James O'Neill's Blog

July 16, 2007

When Specs go bad …

Filed under: Uncategorized — jamesone111 @ 11:44 am

Something has puzzled me for years now. If I look at the properties for a JPEG image from my camera, it keeps telling me that the Flash was settings were “Flash not fired; Compulsory flash mode” – even though the flash was off. I was sure Windows XP and Vista both gave this but when I looked at my fully patched versions the field was blank. [I’m also sure some extra properties have appeared on the details page as well – Maximum aperture and digital zoom ratio for example]

My recent poking round with EXIF data shows that on my pictures the field is set to 16. Great. What does 16 mean ? Only one thing for it.

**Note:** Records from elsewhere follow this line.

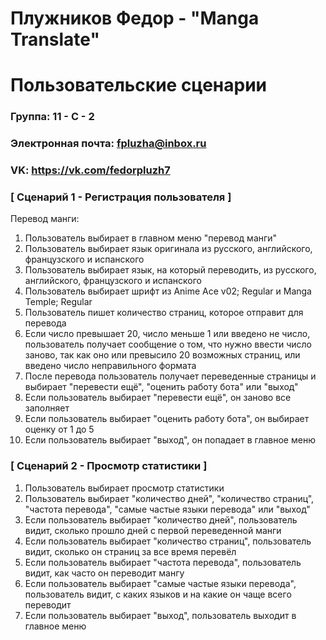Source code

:# Плужников Федор - "Manga Translate"
# Пользовательские сценарии

### Группа: 11 - С - 2
### Электронная почта: fpluzha@inbox.ru
### VK: https://vk.com/fedorpluzh7


### [ Сценарий 1 - Регистрация пользователя ]

Перевод манги:
1. Пользователь выбирает в главном меню "перевод манги"
2. Пользователь выбирает язык оригинала из русского, английского, французского и испанского
3. Пользователь выбирает язык, на который переводить, из русского, английского, французского и испанского
4. Пользователь выбирает шрифт из Anime Ace v02; Regular и Manga Temple; Regular
5. Пользователь пишет количество страниц, которое отправит для перевода
6. Если число превышает 20, число меньше 1 или введено не число, пользователь получает сообщение о том, что нужно ввести число заново, так как оно или превысило 20 возможных страниц, или введено число неправильного формата 
7. После перевода пользователь получает переведенные страницы и выбирает "перевести ещё", "оценить работу бота" или "выход"
8. Если пользователь выбирает "перевести ещё", он заново все заполняет
9. Если пользователь выбирает "оценить работу бота", он выбирает оценку от 1 до 5
10. Если пользователь выбирает "выход", он попадает в главное меню

### [ Сценарий 2 - Просмотр статистики ]

1. Пользователь выбирает просмотр статистики
2. Пользователь выбирает "количество дней", "количество страниц", "частота перевода", "самые частые языки перевода" или "выход"
3. Если пользователь выбирает "количество дней", пользователь видит, сколько прошло дней с первой переведенной манги
4. Если пользователь выбирает "количество страниц", пользователь видит, сколько он страниц за все время перевёл
5. Если пользователь выбирает "частота перевода", пользователь видит, как часто он переводит мангу
6. Если пользователь выбирает "самые частые языки перевода", пользователь видит, с каких языков и на какие он чаще всего переводит
7. Если пользователь выбирает "выход", пользователь выходит в главное меню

Off to http://www.exif.org/specifications.html and lets have a look.

This tag indicates the status of flash when the image was shot. Bit 0 indicates the flash firing status, bits 1 and 2  indicate the flash return status, bits 3 and 4 indicate the flash mode, bit 5 indicates whether the flash function is present, and bit 6 indicates “red eye” mode
Tag = 37385 (9209.H)
Type = SHORT
Count = 1

Values for bit 0 indicating whether the flash fired. 
0b = Flash did not fire.
1b = Flash fired.

Values for bits 1 and 2 indicating the status of returned light.
00b = No strobe return detection function 
01b = reserved
10b = Strobe return light not detected.
11b = Strobe return light detected.

Values for bits 3 and 4 indicating the camera’s flash mode.
00b =  unknown
01b =  Compulsory flash firing
10b =  Compulsory flash suppression
11b =  Auto mode

Values for bit 5 indicating the presence of a flash function.
0b =  Flash function present
1b =  No flash function 

Values for bit 6 indicating the camera’s red-eye mode.
0b =  No red-eye reduction mode or unknown
1b =  Red-eye reduction supported

So 16 would be all bits except bit 4 set to zero. Bit 4=1 and Bit 3=0 “Compulsory flash suppression” – switched off. The other bits mean the flash was present, it didn’t fire and we didn’t have red-eye, or return detection. So what’s all this nonsense about Compulsory flash mode.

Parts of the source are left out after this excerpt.